Дружба — опора всей нашей жизни, а в особенности — дружба между мужчиной и женщиной, если оба достаточно опытны и разумны.
Моя молодость давно отцвела, голову мою начинают покрывать седины, вследствие чего я и гляжу на мир трезвым взором.
И вполне могу понять столь дорогие для меня строки Ваших писем!
Не могу не заметить попутно, что письма эти открывают передо мной всю глубину и все богатство души моей приятельницы.
Вы призываете меня к откровенности и спрашиваете, можете ли полностью мне доверять.
Безусловно, дорогая моя приятельница, иначе какая же это дружба?
Но должен упомянуть об одной незначительной детали. Недавно я видел Вас с непокрытой головой, а с плеч Ваших ниспадала великолепная старинная шаль а-ля персидский ковер.
На меня это произвело весьма приятное впечатление.
Но вечером я встретил Вас на корсо, и лицо Ваше было скрыто под вуалью.
И должен признаться, вышеозначенное обстоятельство произвело на меня пренеприятное впечатление.
Под вуалью прячет лицо Восток, и там это столь же обычно, как для нас — есть хлебушек. К сожалению, в наших краях за оной нежнейшей завесой обыкновенно таится лишь злонамеренная хитрость, для коей это ширма, скрывающая безнравственность. И как это ни странно, хотя отнюдь не исключена возможность, что и у нас под вуалью может оказаться женщина абсолютно добродетельная и достойная всяческого уважения, я не могу отделаться от предубеждения к сей завесе, ибо чаще всего за ней мелькнет кокотка, торгующая своей любовью…
Как это грустно, как безнравственно!
Умоляю Вас, не носите больше вуаль, ведь единственная моя радость — вести с Вами приятные, спокойные и мудрые беседы.
Всяческие болтуны уверяют, будто дружба между мужчиной и женщиной невозможна!
И что же?
Наши письма полностью опровергают это бессмысленное утверждение.
По себе сужу о Вас! Сии золотые зерна мудрости как нельзя лучше заставят умолкнуть все нескромные языки.
Вот и сейчас я занимаю Ваше внимание пустяками и с робостию думаю: а не выходит ли из-под пера моего нечто совершенно глупое, не утомляю ли я Вас, дорогая моя приятельница?
Возможно, когда‑нибудь Вы придете к выводу, что письма мои надлежит отправить в пещь огненную, ту самую, где поджариваются упомянутые Вами молодые люди.
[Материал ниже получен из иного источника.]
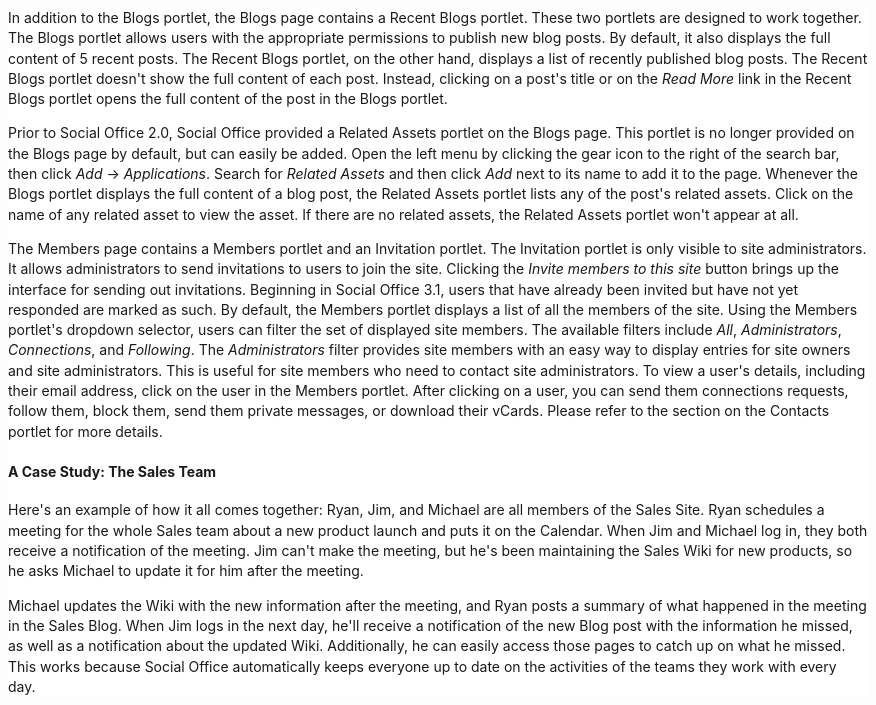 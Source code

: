 In addition to the Blogs portlet, the Blogs page contains a Recent Blogs
portlet. These two portlets are designed to work together. The Blogs portlet
allows users with the appropriate permissions to publish new blog posts. By
default, it also displays the full content of 5 recent posts. The Recent Blogs
portlet, on the other hand, displays a list of recently published blog posts.
The Recent Blogs portlet doesn't show the full content of each post. Instead,
clicking on a post's title or on the *Read More* link in the Recent Blogs 
portlet opens the full content of the post in the Blogs portlet.

Prior to Social Office 2.0, Social Office provided a Related Assets portlet on
the Blogs page. This portlet is no longer provided on the Blogs page by default,
but can easily be added. Open the left menu by clicking the gear icon to the 
right of the search bar, then click *Add* &rarr; *Applications*. Search
for *Related Assets* and then click *Add* next to its name to add it to the 
page. Whenever the Blogs portlet displays the full content of a blog post, the 
Related Assets portlet lists any of the post's related assets. Click on the name 
of any related asset to view the asset. If there are no related assets, the 
Related Assets portlet won't appear at all.

The Members page contains a Members portlet and an Invitation portlet. The 
Invitation portlet is only visible to site administrators. It allows 
administrators to send invitations to users to join the site. Clicking the 
*Invite members to this site* button brings up the interface for sending out 
invitations. Beginning in Social Office 3.1, users that have already been 
invited but have not yet responded are marked as such. By default, the Members 
portlet displays a list of all the members of the site. Using the Members 
portlet's dropdown selector, users can filter the set of displayed site members. 
The available filters include *All*, *Administrators*, *Connections*, and 
*Following*. The *Administrators* filter provides site members with an easy 
way to display entries for site owners and site administrators. This is useful 
for site members who need to contact site administrators. To view a user's 
details, including their email address, click on the user in the Members 
portlet. After clicking on a user, you can send them connections requests, 
follow them, block them, send them private messages, or download their vCards. 
Please refer to the section on the Contacts portlet for more details. 

#### A Case Study: The Sales Team [](id=a-case-study-the-sales-team-liferay-portal-3-0-social-office-01-en)

Here's an example of how it all comes together: Ryan, Jim, and Michael are all
members of the Sales Site. Ryan schedules a meeting for the whole Sales team
about a new product launch and puts it on the Calendar. When Jim and Michael log
in, they both receive a notification of the meeting. Jim can't make the meeting,
but he's been maintaining the Sales Wiki for new products, so he asks Michael to
update it for him after the meeting.

Michael updates the Wiki with the new information after the meeting, and Ryan
posts a summary of what happened in the meeting in the Sales Blog. When Jim logs
in the next day, he'll receive a notification of the new Blog post with the
information he missed, as well as a notification about the updated Wiki.
Additionally, he can easily access those pages to catch up on what he missed.
This works because Social Office automatically keeps everyone up to date on the
activities of the teams they work with every day.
В последнем своем письме Вы поведали мне, как уже дважды были обмануты в лучших своих надеждах, и, право, с редкою в наш век искренностью признались, что с тех пор не питаете доверия к эгоистичным, ищущим лишь чувственных наслаждений мужчинам.
Как я вознегодовал!
Стыжусь, что так поступили представители одного со мной пола, и, от глубины души осуждая их поступки, не могу их простить прежде всего по той причине, что они попрали основы приличия, не сумели хранить чистоту в отношении с женщиной, а главное — не брали пример с богоугодных образцов.
Они не имели нравственной опоры, будучи заражены модной в наше время погоней за наслаждениями.
Первый из упомянутых Вами мужчин был, очевидно, вконец испорчен, ежели, едва представившись и будучи молодым человеком, дерзко покушался на Вашу честь.
Второй же, покинувший Вас по той причине, что Вы были стеснены в средствах, наверняка теперь раскаивается, ибо утратил доверие столь прекрасной и чистой души. Не сомневаюсь, что все его стенания напрасны: Вы будете глухи к его мольбам.
Доверие Ваше меня чрезвычайно обрадовало — поскольку я не такой, как другие, как те, про кого Вы однажды столь удачно выразились: всех бы, мол, их сунуть в один мешок, привязать мельничный жернов да и ввергнуть в пучину морскую.
Вы пишете, что Вас наполняет счастьем и благостным покоем моя твердая вера в единственно достойные отношения между мужчиной и женщиной, а именно в отношения дружеские.
О, да, дорогая моя приятельница, мне пятьдесят лет, я принадлежу к римско‑католической церкви, не испорчен прогрессизмом и твердо убежден, что истинное благо есть исключительно благо духовное, все же телесное достойно осуждения.
Из чего следует, что в моем представлении Вы — невинная страдалица.
Клянусь Вам самым для меня дорогим, я не оскверню нашу близость недостойными помыслами.
Ведь тогда конец всей нашей дружбе.
Сейчас стоят чудесные весенние дни, и после утомительной работы в мастерской, когда наш «старик» (полковник на пенсии) уходит домой, я с наслаждением отправляюсь за город, в раздолье нив… и предаюсь мечтаниям.
Я уже знаю: моя дорогая приятельница тоже любит помечтать.